Would you please reproduce all the entries exactly, leaving the pictures out?

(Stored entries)
Start of Block
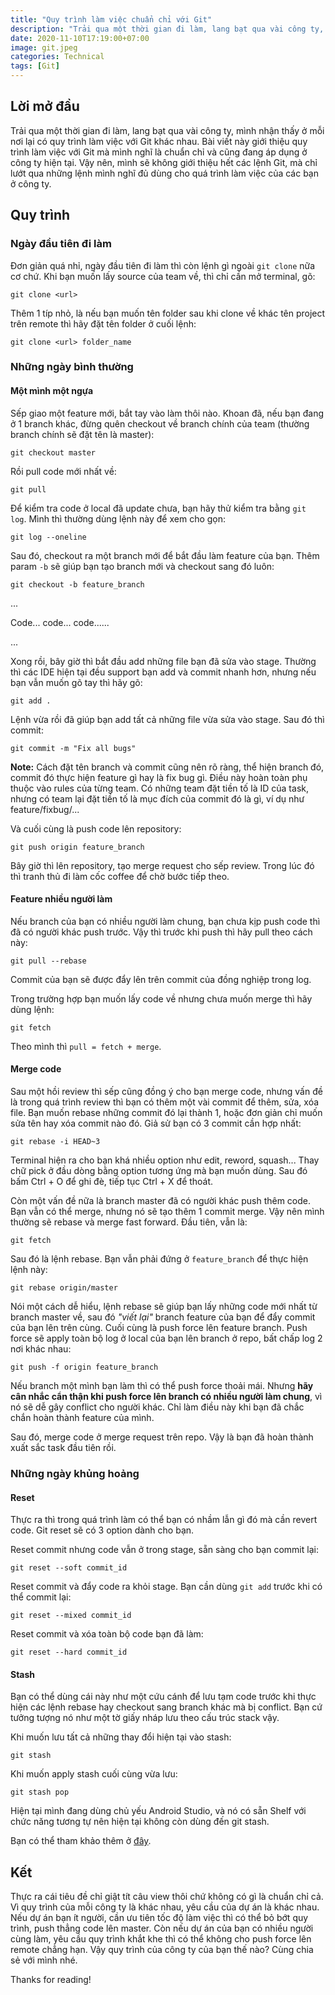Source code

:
 ```yaml
---
title: "Quy trình làm việc chuẩn chỉ với Git"
description: "Trải qua một thời gian đi làm, lang bạt qua vài công ty, mình nhận thấy ở mỗi nơi lại có quy trình làm việc với Git khác nhau. Bài viết này giới thiệu quy trình làm việc với Git mà mình nghĩ là chuẩn chỉ và cũng đang áp dụng ở công ty hiện tại."
date: 2020-11-10T17:19:00+07:00
image: git.jpeg
categories: Technical
tags: [Git]
---
```


## Lời mở đầu
Trải qua một thời gian đi làm, lang bạt qua vài công ty, mình nhận thấy ở mỗi nơi lại có quy trình làm việc với Git khác nhau. Bài viết này giới thiệu quy trình làm việc với Git mà mình nghĩ là chuẩn chỉ và cũng đang áp dụng ở công ty hiện tại. Vậy nên, mình sẽ không giới thiệu hết các lệnh Git, mà chỉ lướt qua những lệnh mình nghĩ đủ dùng cho quá trình làm việc của các bạn ở công ty.

## Quy trình
### Ngày đầu tiên đi làm
Đơn giản quá nhỉ, ngày đầu tiên đi làm thì còn lệnh gì ngoài `git clone` nữa cơ chứ. Khi bạn muốn lấy source của team về, thì chỉ cần mở terminal, gõ:
```shell
git clone <url>
```

Thêm 1 típ nhỏ, là nếu bạn muốn tên folder sau khi clone về khác tên project trên remote thì hãy đặt tên folder ở cuối lệnh:
```shell
git clone <url> folder_name
```

### Những ngày bình thường
#### Một mình một ngựa
Sếp giao một feature mới, bắt tay vào làm thôi nào. Khoan đã, nếu bạn đang ở 1 branch khác, đừng quên checkout về branch chính của team (thường branch chính sẽ đặt tên là master):
```shell
git checkout master
```
Rồi pull code mới nhất về:
```shell
git pull
```
Để kiểm tra code ở local đã update chưa, bạn hãy thử kiểm tra bằng `git log`. Mình thì thường dùng lệnh này để xem cho gọn:
```shell
git log --oneline
```
Sau đó, checkout ra một branch mới để bắt đầu làm feature của bạn. Thêm param `-b` sẽ giúp bạn tạo branch mới và checkout sang đó luôn:
```shell
git checkout -b feature_branch
```
...

Code... code... code......

...

Xong rồi, bây giờ thì bắt đầu add những file bạn đã sửa vào stage. Thường thì các IDE hiện tại đều support bạn add và commit nhanh hơn, nhưng nếu bạn vẫn muốn gõ tay thì hãy gõ:
```shell
git add .
```
Lệnh vừa rồi đã giúp bạn add tất cả những file vừa sửa vào stage. Sau đó thì commit:
```shell
git commit -m "Fix all bugs"
```
**Note:** Cách đặt tên branch và commit cũng nên rõ ràng, thể hiện branch đó, commit đó thực hiện feature gì hay là fix bug gì. Điều này hoàn toàn phụ thuộc vào rules của từng team. Có những team đặt tiền tố là ID của task, nhưng có team lại đặt tiền tố là mục đích của commit đó là gì, ví dụ như feature/fixbug/...

Và cuối cùng là push code lên repository:
```shell
git push origin feature_branch
```
Bây giờ thì lên repository, tạo merge request cho sếp review. Trong lúc đó thì tranh thủ đi làm cốc coffee để chờ bước tiếp theo.

#### Feature nhiều người làm
Nếu branch của bạn có nhiều người làm chung, bạn chưa kịp push code thì đã có người khác push trước. Vậy thì trước khi push thì hãy pull theo cách này:
```shell
git pull --rebase
```
Commit của bạn sẽ được đẩy lên trên commit của đồng nghiệp trong log.

Trong trường hợp bạn muốn lấy code về nhưng chưa muốn merge thì hãy dùng lệnh:
```shell
git fetch
```
Theo mình thì `pull = fetch + merge`.

#### Merge code
Sau một hồi review thì sếp cũng đồng ý cho bạn merge code, nhưng vấn đề là trong quá trình review thì bạn có thêm một vài commit để thêm, sửa, xóa file. Bạn muốn rebase những commit đó lại thành 1, hoặc đơn giản chỉ muốn sửa tên hay xóa commit nào đó. Giả sử bạn có 3 commit cần hợp nhất:
```shell
git rebase -i HEAD~3
```
Terminal hiện ra cho bạn khá nhiều option như edit, reword, squash... Thay chữ pick ở đầu dòng bằng option tương ứng mà bạn muốn dùng. Sau đó bấm Ctrl + O để ghi đè, tiếp tục Ctrl + X để thoát.

Còn một vấn đề nữa là branch master đã có người khác push thêm code. Bạn vẫn có thể merge, nhưng nó sẽ tạo thêm 1 commit merge. Vậy nên mình thường sẽ rebase và merge fast forward.
Đầu tiên, vẫn là:
```shell
git fetch
```
Sau đó là lệnh rebase. Bạn vẫn phải đứng ở `feature_branch` để thực hiện lệnh này:  
```shell
git rebase origin/master
```
Nói một cách dễ hiểu, lệnh rebase sẽ giúp bạn lấy những code mới nhất từ branch master về, sau đó *"viết lại"* branch feature của bạn để đẩy commit của bạn lên trên cùng.
Cuối cùng là push force lên feature branch. Push force sẽ apply toàn bộ log ở local của bạn lên branch ở repo, bất chấp log 2 nơi khác nhau:
```shell
git push -f origin feature_branch
```
Nếu branch một mình bạn làm thì có thể push force thoải mái. Nhưng **hãy cân nhắc cẩn thận khi push force lên branch có nhiều người làm chung**, vì nó sẽ dễ gây conflict cho người khác. Chỉ làm điều này khi bạn đã chắc chắn hoàn thành feature của mình.

Sau đó, merge code ở merge request trên repo. Vậy là bạn đã hoàn thành xuất sắc task đầu tiên rồi.

### Những ngày khủng hoảng
#### Reset
Thực ra thì trong quá trình làm có thể bạn có nhầm lẫn gì đó mà cần revert code. Git reset sẽ có 3 option dành cho bạn.

Reset commit nhưng code vẫn ở trong stage, sẵn sàng cho bạn commit lại:
```shell
git reset --soft commit_id
```
Reset commit và đẩy code ra khỏi stage. Bạn cần dùng `git add` trước khi có thể commit lại:
```shell
git reset --mixed commit_id
```
Reset commit và xóa toàn bộ code bạn đã làm: 
```shell
git reset --hard commit_id
```

#### Stash 
Bạn có thể dùng cái này như một cứu cánh để lưu tạm code trước khi thực hiện các lệnh rebase hay checkout sang branch khác mà bị conflict. Bạn cứ tưởng tượng nó như một tờ giấy nháp lưu theo cấu trúc stack vậy.

Khi muốn lưu tất cả những thay đổi hiện tại vào stash:
```shell
git stash
```
Khi muốn apply stash cuối cùng vừa lưu:
```shell
git stash pop
```
Hiện tại mình đang dùng chủ yếu Android Studio, và nó có sẵn Shelf với chức năng tương tự nên hiện tại không còn dùng đến git stash.

Bạn có thể tham khảo thêm ở [đây](https://git-scm.com/docs/git-stash).

## Kết
Thực ra cái tiêu đề chỉ giật tít câu view thôi chứ không có gì là chuẩn chỉ cả. Vì quy trình của mỗi công ty là khác nhau, yêu cầu của dự án là khác nhau. Nếu dự án bạn ít người, cần ưu tiên tốc độ làm việc thì có thể bỏ bớt quy trình, push thẳng code lên master. Còn nếu dự án của bạn có nhiều người cùng làm, yêu cầu quy trình khắt khe thì có thể không cho push force lên remote chẳng hạn. Vậy quy trình của công ty của bạn thế nào? Cùng chia sẻ với mình nhé.

Thanks for reading!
End of Block
▶ **Written reply**
Source code

:
 ```yaml
---
title: "Quy trình làm việc chuẩn chỉ với Git"
description: "Trải qua một thời gian đi làm, lang bạt qua vài công ty, mình nhận thấy ở mỗi nơi lại có quy trình làm việc với Git khác nhau. Bài viết này giới thiệu quy trình làm việc với Git mà mình nghĩ là chuẩn chỉ và cũng đang áp dụng ở công ty hiện tại."
date: 2020-11-10T17:19:00+07:00
image: git.jpeg
categories: Technical
tags: [Git]
---
```


## Lời mở đầu
Trải qua một thời gian đi làm, lang bạt qua vài công ty, mình nhận thấy ở mỗi nơi lại có quy trình làm việc với Git khác nhau. Bài viết này giới thiệu quy trình làm việc với Git mà mình nghĩ là chuẩn chỉ và cũng đang áp dụng ở công ty hiện tại. Vậy nên, mình sẽ không giới thiệu hết các lệnh Git, mà chỉ lướt qua những lệnh mình nghĩ đủ dùng cho quá trình làm việc của các bạn ở công ty.

## Quy trình
### Ngày đầu tiên đi làm
Đơn giản quá nhỉ, ngày đầu tiên đi làm thì còn lệnh gì ngoài `git clone` nữa cơ chứ. Khi bạn muốn lấy source của team về, thì chỉ cần mở terminal, gõ:
```shell
git clone <url>
```

Thêm 1 típ nhỏ, là nếu bạn muốn tên folder sau khi clone về khác tên project trên remote thì hãy đặt tên folder ở cuối lệnh:
```shell
git clone <url> folder_name
```

### Những ngày bình thường
#### Một mình một ngựa
Sếp giao một feature mới, bắt tay vào làm thôi nào. Khoan đã, nếu bạn đang ở 1 branch khác, đừng quên checkout về branch chính của team (thường branch chính sẽ đặt tên là master):
```shell
git checkout master
```
Rồi pull code mới nhất về:
```shell
git pull
```
Để kiểm tra code ở local đã update chưa, bạn hãy thử kiểm tra bằng `git log`. Mình thì thường dùng lệnh này để xem cho gọn:
```shell
git log --oneline
```
Sau đó, checkout ra một branch mới để bắt đầu làm feature của bạn. Thêm param `-b` sẽ giúp bạn tạo branch mới và checkout sang đó luôn:
```shell
git checkout -b feature_branch
```
...

Code... code... code......

...

Xong rồi, bây giờ thì bắt đầu add những file bạn đã sửa vào stage. Thường thì các IDE hiện tại đều support bạn add và commit nhanh hơn, nhưng nếu bạn vẫn muốn gõ tay thì hãy gõ:
```shell
git add .
```
Lệnh vừa rồi đã giúp bạn add tất cả những file vừa sửa vào stage. Sau đó thì commit:
```shell
git commit -m "Fix all bugs"
```
**Note:** Cách đặt tên branch và commit cũng nên rõ ràng, thể hiện branch đó, commit đó thực hiện feature gì hay là fix bug gì. Điều này hoàn toàn phụ thuộc vào rules của từng team. Có những team đặt tiền tố là ID của task, nhưng có team lại đặt tiền tố là mục đích của commit đó là gì, ví dụ như feature/fixbug/...

Và cuối cùng là push code lên repository:
```shell
git push origin feature_branch
```
Bây giờ thì lên repository, tạo merge request cho sếp review. Trong lúc đó thì tranh thủ đi làm cốc coffee để chờ bước tiếp theo.

#### Feature nhiều người làm
Nếu branch của bạn có nhiều người làm chung, bạn chưa kịp push code thì đã có người khác push trước. Vậy thì trước khi push thì hãy pull theo cách này:
```shell
git pull --rebase
```
Commit của bạn sẽ được đẩy lên trên commit của đồng nghiệp trong log.

Trong trường hợp bạn muốn lấy code về nhưng chưa muốn merge thì hãy dùng lệnh:
```shell
git fetch
```
Theo mình thì `pull = fetch + merge`.

#### Merge code
Sau một hồi review thì sếp cũng đồng ý cho bạn merge code, nhưng vấn đề là trong quá trình review thì bạn có thêm một vài commit để thêm, sửa, xóa file. Bạn muốn rebase những commit đó lại thành 1, hoặc đơn giản chỉ muốn sửa tên hay xóa commit nào đó. Giả sử bạn có 3 commit cần hợp nhất:
```shell
git rebase -i HEAD~3
```
Terminal hiện ra cho bạn khá nhiều option như edit, reword, squash... Thay chữ pick ở đầu dòng bằng option tương ứng mà bạn muốn dùng. Sau đó bấm Ctrl + O để ghi đè, tiếp tục Ctrl + X để thoát.

Còn một vấn đề nữa là branch master đã có người khác push thêm code. Bạn vẫn có thể merge, nhưng nó sẽ tạo thêm 1 commit merge. Vậy nên mình thường sẽ rebase và merge fast forward.
Đầu tiên, vẫn là:
```shell
git fetch
```
Sau đó là lệnh rebase. Bạn vẫn phải đứng ở `feature_branch` để thực hiện lệnh này:  
```shell
git rebase origin/master
```
Nói một cách dễ hiểu, lệnh rebase sẽ giúp bạn lấy những code mới nhất từ branch master về, sau đó *"viết lại"* branch feature của bạn để đẩy commit của bạn lên trên cùng.
Cuối cùng là push force lên feature branch. Push force sẽ apply toàn bộ log ở local của bạn lên branch ở repo, bất chấp log 2 nơi khác nhau:
```shell
git push -f origin feature_branch
```
Nếu branch một mình bạn làm thì có thể push force thoải mái. Nhưng **hãy cân nhắc cẩn thận khi push force lên branch có nhiều người làm chung**, vì nó sẽ dễ gây conflict cho người khác. Chỉ làm điều này khi bạn đã chắc chắn hoàn thành feature của mình.

Sau đó, merge code ở merge request trên repo. Vậy là bạn đã hoàn thành xuất sắc task đầu tiên rồi.

### Những ngày khủng hoảng
#### Reset
Thực ra thì trong quá trình làm có thể bạn có nhầm lẫn gì đó mà cần revert code. Git reset sẽ có 3 option dành cho bạn.

Reset commit nhưng code vẫn ở trong stage, sẵn sàng cho bạn commit lại:
```shell
git reset --soft commit_id
```
Reset commit và đẩy code ra khỏi stage. Bạn cần dùng `git add` trước khi có thể commit lại:
```shell
git reset --mixed commit_id
```
Reset commit và xóa toàn bộ code bạn đã làm: 
```shell
git reset --hard commit_id
```

#### Stash 
Bạn có thể dùng cái này như một cứu cánh để lưu tạm code trước khi thực hiện các lệnh rebase hay checkout sang branch khác mà bị conflict. Bạn cứ tưởng tượng nó như một tờ giấy nháp lưu theo cấu trúc stack vậy.

Khi muốn lưu tất cả những thay đổi hiện tại vào stash:
```shell
git stash
```
Khi muốn apply stash cuối cùng vừa lưu:
```shell
git stash pop
```
Hiện tại mình đang dùng chủ yếu Android Studio, và nó có sẵn Shelf với chức năng tương tự nên hiện tại không còn dùng đến git stash.

Bạn có thể tham khảo thêm ở [đây](https://git-scm.com/docs/git-stash).

## Kết
Thực ra cái tiêu đề chỉ giật tít câu view thôi chứ không có gì là chuẩn chỉ cả. Vì quy trình của mỗi công ty là khác nhau, yêu cầu của dự án là khác nhau. Nếu dự án bạn ít người, cần ưu tiên tốc độ làm việc thì có thể bỏ bớt quy trình, push thẳng code lên master. Còn nếu dự án của bạn có nhiều người cùng làm, yêu cầu quy trình khắt khe thì có thể không cho push force lên remote chẳng hạn. Vậy quy trình của công ty của bạn thế nào? Cùng chia sẻ với mình nhé.

Thanks for reading!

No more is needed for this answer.